▶ **Exercise aim**: Drop the images. Copy every line below character for character.

▶ **Data records**:
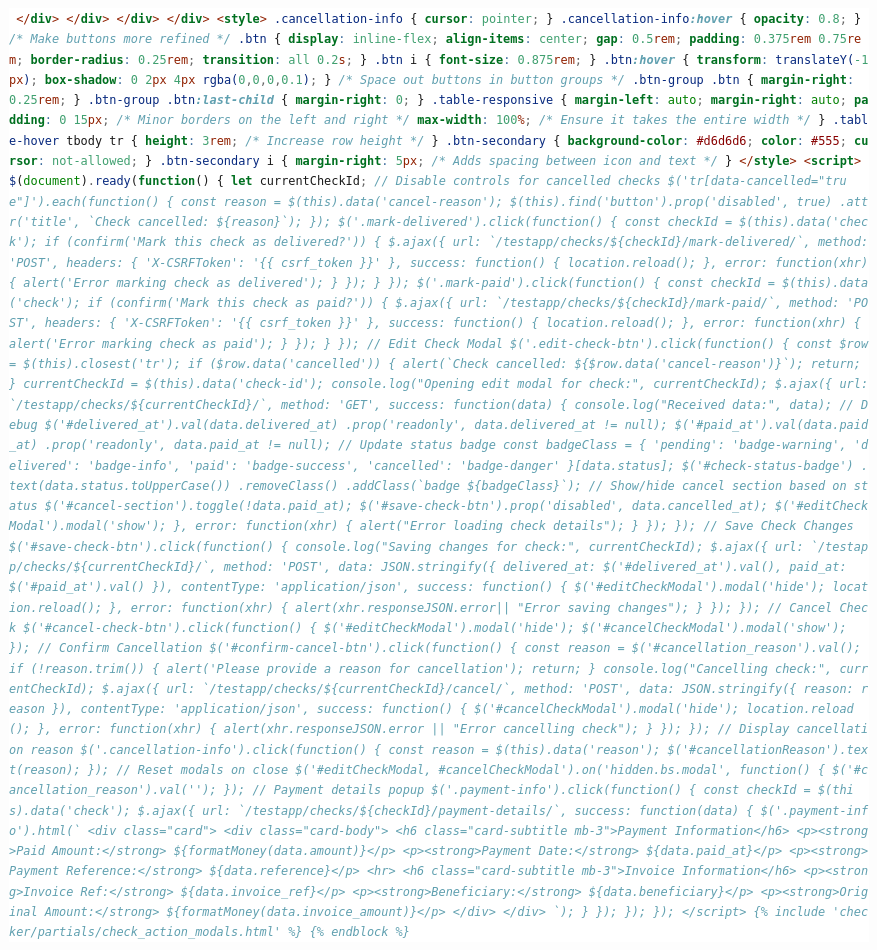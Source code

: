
 ```html
 </div> </div> </div> </div> <style> .cancellation-info { cursor: pointer; } .cancellation-info:hover { opacity: 0.8; } /* Make buttons more refined */ .btn { display: inline-flex; align-items: center; gap: 0.5rem; padding: 0.375rem 0.75rem; border-radius: 0.25rem; transition: all 0.2s; } .btn i { font-size: 0.875rem; } .btn:hover { transform: translateY(-1px); box-shadow: 0 2px 4px rgba(0,0,0,0.1); } /* Space out buttons in button groups */ .btn-group .btn { margin-right: 0.25rem; } .btn-group .btn:last-child { margin-right: 0; } .table-responsive { margin-left: auto; margin-right: auto; padding: 0 15px; /* Minor borders on the left and right */ max-width: 100%; /* Ensure it takes the entire width */ } .table-hover tbody tr { height: 3rem; /* Increase row height */ } .btn-secondary { background-color: #d6d6d6; color: #555; cursor: not-allowed; } .btn-secondary i { margin-right: 5px; /* Adds spacing between icon and text */ } </style> <script> $(document).ready(function() { let currentCheckId; // Disable controls for cancelled checks $('tr[data-cancelled="true"]').each(function() { const reason = $(this).data('cancel-reason'); $(this).find('button').prop('disabled', true) .attr('title', `Check cancelled: ${reason}`); }); $('.mark-delivered').click(function() { const checkId = $(this).data('check'); if (confirm('Mark this check as delivered?')) { $.ajax({ url: `/testapp/checks/${checkId}/mark-delivered/`, method: 'POST', headers: { 'X-CSRFToken': '{{ csrf_token }}' }, success: function() { location.reload(); }, error: function(xhr) { alert('Error marking check as delivered'); } }); } }); $('.mark-paid').click(function() { const checkId = $(this).data('check'); if (confirm('Mark this check as paid?')) { $.ajax({ url: `/testapp/checks/${checkId}/mark-paid/`, method: 'POST', headers: { 'X-CSRFToken': '{{ csrf_token }}' }, success: function() { location.reload(); }, error: function(xhr) { alert('Error marking check as paid'); } }); } }); // Edit Check Modal $('.edit-check-btn').click(function() { const $row = $(this).closest('tr'); if ($row.data('cancelled')) { alert(`Check cancelled: ${$row.data('cancel-reason')}`); return; } currentCheckId = $(this).data('check-id'); console.log("Opening edit modal for check:", currentCheckId); $.ajax({ url: `/testapp/checks/${currentCheckId}/`, method: 'GET', success: function(data) { console.log("Received data:", data); // Debug $('#delivered_at').val(data.delivered_at) .prop('readonly', data.delivered_at != null); $('#paid_at').val(data.paid_at) .prop('readonly', data.paid_at != null); // Update status badge const badgeClass = { 'pending': 'badge-warning', 'delivered': 'badge-info', 'paid': 'badge-success', 'cancelled': 'badge-danger' }[data.status]; $('#check-status-badge') .text(data.status.toUpperCase()) .removeClass() .addClass(`badge ${badgeClass}`); // Show/hide cancel section based on status $('#cancel-section').toggle(!data.paid_at); $('#save-check-btn').prop('disabled', data.cancelled_at); $('#editCheckModal').modal('show'); }, error: function(xhr) { alert("Error loading check details"); } }); }); // Save Check Changes $('#save-check-btn').click(function() { console.log("Saving changes for check:", currentCheckId); $.ajax({ url: `/testapp/checks/${currentCheckId}/`, method: 'POST', data: JSON.stringify({ delivered_at: $('#delivered_at').val(), paid_at: $('#paid_at').val() }), contentType: 'application/json', success: function() { $('#editCheckModal').modal('hide'); location.reload(); }, error: function(xhr) { alert(xhr.responseJSON.error|| "Error saving changes"); } }); }); // Cancel Check $('#cancel-check-btn').click(function() { $('#editCheckModal').modal('hide'); $('#cancelCheckModal').modal('show'); }); // Confirm Cancellation $('#confirm-cancel-btn').click(function() { const reason = $('#cancellation_reason').val(); if (!reason.trim()) { alert('Please provide a reason for cancellation'); return; } console.log("Cancelling check:", currentCheckId); $.ajax({ url: `/testapp/checks/${currentCheckId}/cancel/`, method: 'POST', data: JSON.stringify({ reason: reason }), contentType: 'application/json', success: function() { $('#cancelCheckModal').modal('hide'); location.reload(); }, error: function(xhr) { alert(xhr.responseJSON.error || "Error cancelling check"); } }); }); // Display cancellation reason $('.cancellation-info').click(function() { const reason = $(this).data('reason'); $('#cancellationReason').text(reason); }); // Reset modals on close $('#editCheckModal, #cancelCheckModal').on('hidden.bs.modal', function() { $('#cancellation_reason').val(''); }); // Payment details popup $('.payment-info').click(function() { const checkId = $(this).data('check'); $.ajax({ url: `/testapp/checks/${checkId}/payment-details/`, success: function(data) { $('.payment-info').html(` <div class="card"> <div class="card-body"> <h6 class="card-subtitle mb-3">Payment Information</h6> <p><strong>Paid Amount:</strong> ${formatMoney(data.amount)}</p> <p><strong>Payment Date:</strong> ${data.paid_at}</p> <p><strong>Payment Reference:</strong> ${data.reference}</p> <hr> <h6 class="card-subtitle mb-3">Invoice Information</h6> <p><strong>Invoice Ref:</strong> ${data.invoice_ref}</p> <p><strong>Beneficiary:</strong> ${data.beneficiary}</p> <p><strong>Original Amount:</strong> ${formatMoney(data.invoice_amount)}</p> </div> </div> `); } }); }); }); </script> {% include 'checker/partials/check_action_modals.html' %} {% endblock %}
```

▶ **Answer box**:
Source code

:
 ```html
 </div> </div> </div> </div> <style> .cancellation-info { cursor: pointer; } .cancellation-info:hover { opacity: 0.8; } /* Make buttons more refined */ .btn { display: inline-flex; align-items: center; gap: 0.5rem; padding: 0.375rem 0.75rem; border-radius: 0.25rem; transition: all 0.2s; } .btn i { font-size: 0.875rem; } .btn:hover { transform: translateY(-1px); box-shadow: 0 2px 4px rgba(0,0,0,0.1); } /* Space out buttons in button groups */ .btn-group .btn { margin-right: 0.25rem; } .btn-group .btn:last-child { margin-right: 0; } .table-responsive { margin-left: auto; margin-right: auto; padding: 0 15px; /* Minor borders on the left and right */ max-width: 100%; /* Ensure it takes the entire width */ } .table-hover tbody tr { height: 3rem; /* Increase row height */ } .btn-secondary { background-color: #d6d6d6; color: #555; cursor: not-allowed; } .btn-secondary i { margin-right: 5px; /* Adds spacing between icon and text */ } </style> <script> $(document).ready(function() { let currentCheckId; // Disable controls for cancelled checks $('tr[data-cancelled="true"]').each(function() { const reason = $(this).data('cancel-reason'); $(this).find('button').prop('disabled', true) .attr('title', `Check cancelled: ${reason}`); }); $('.mark-delivered').click(function() { const checkId = $(this).data('check'); if (confirm('Mark this check as delivered?')) { $.ajax({ url: `/testapp/checks/${checkId}/mark-delivered/`, method: 'POST', headers: { 'X-CSRFToken': '{{ csrf_token }}' }, success: function() { location.reload(); }, error: function(xhr) { alert('Error marking check as delivered'); } }); } }); $('.mark-paid').click(function() { const checkId = $(this).data('check'); if (confirm('Mark this check as paid?')) { $.ajax({ url: `/testapp/checks/${checkId}/mark-paid/`, method: 'POST', headers: { 'X-CSRFToken': '{{ csrf_token }}' }, success: function() { location.reload(); }, error: function(xhr) { alert('Error marking check as paid'); } }); } }); // Edit Check Modal $('.edit-check-btn').click(function() { const $row = $(this).closest('tr'); if ($row.data('cancelled')) { alert(`Check cancelled: ${$row.data('cancel-reason')}`); return; } currentCheckId = $(this).data('check-id'); console.log("Opening edit modal for check:", currentCheckId); $.ajax({ url: `/testapp/checks/${currentCheckId}/`, method: 'GET', success: function(data) { console.log("Received data:", data); // Debug $('#delivered_at').val(data.delivered_at) .prop('readonly', data.delivered_at != null); $('#paid_at').val(data.paid_at) .prop('readonly', data.paid_at != null); // Update status badge const badgeClass = { 'pending': 'badge-warning', 'delivered': 'badge-info', 'paid': 'badge-success', 'cancelled': 'badge-danger' }[data.status]; $('#check-status-badge') .text(data.status.toUpperCase()) .removeClass() .addClass(`badge ${badgeClass}`); // Show/hide cancel section based on status $('#cancel-section').toggle(!data.paid_at); $('#save-check-btn').prop('disabled', data.cancelled_at); $('#editCheckModal').modal('show'); }, error: function(xhr) { alert("Error loading check details"); } }); }); // Save Check Changes $('#save-check-btn').click(function() { console.log("Saving changes for check:", currentCheckId); $.ajax({ url: `/testapp/checks/${currentCheckId}/`, method: 'POST', data: JSON.stringify({ delivered_at: $('#delivered_at').val(), paid_at: $('#paid_at').val() }), contentType: 'application/json', success: function() { $('#editCheckModal').modal('hide'); location.reload(); }, error: function(xhr) { alert(xhr.responseJSON.error|| "Error saving changes"); } }); }); // Cancel Check $('#cancel-check-btn').click(function() { $('#editCheckModal').modal('hide'); $('#cancelCheckModal').modal('show'); }); // Confirm Cancellation $('#confirm-cancel-btn').click(function() { const reason = $('#cancellation_reason').val(); if (!reason.trim()) { alert('Please provide a reason for cancellation'); return; } console.log("Cancelling check:", currentCheckId); $.ajax({ url: `/testapp/checks/${currentCheckId}/cancel/`, method: 'POST', data: JSON.stringify({ reason: reason }), contentType: 'application/json', success: function() { $('#cancelCheckModal').modal('hide'); location.reload(); }, error: function(xhr) { alert(xhr.responseJSON.error || "Error cancelling check"); } }); }); // Display cancellation reason $('.cancellation-info').click(function() { const reason = $(this).data('reason'); $('#cancellationReason').text(reason); }); // Reset modals on close $('#editCheckModal, #cancelCheckModal').on('hidden.bs.modal', function() { $('#cancellation_reason').val(''); }); // Payment details popup $('.payment-info').click(function() { const checkId = $(this).data('check'); $.ajax({ url: `/testapp/checks/${checkId}/payment-details/`, success: function(data) { $('.payment-info').html(` <div class="card"> <div class="card-body"> <h6 class="card-subtitle mb-3">Payment Information</h6> <p><strong>Paid Amount:</strong> ${formatMoney(data.amount)}</p> <p><strong>Payment Date:</strong> ${data.paid_at}</p> <p><strong>Payment Reference:</strong> ${data.reference}</p> <hr> <h6 class="card-subtitle mb-3">Invoice Information</h6> <p><strong>Invoice Ref:</strong> ${data.invoice_ref}</p> <p><strong>Beneficiary:</strong> ${data.beneficiary}</p> <p><strong>Original Amount:</strong> ${formatMoney(data.invoice_amount)}</p> </div> </div> `); } }); }); }); </script> {% include 'checker/partials/check_action_modals.html' %} {% endblock %}
```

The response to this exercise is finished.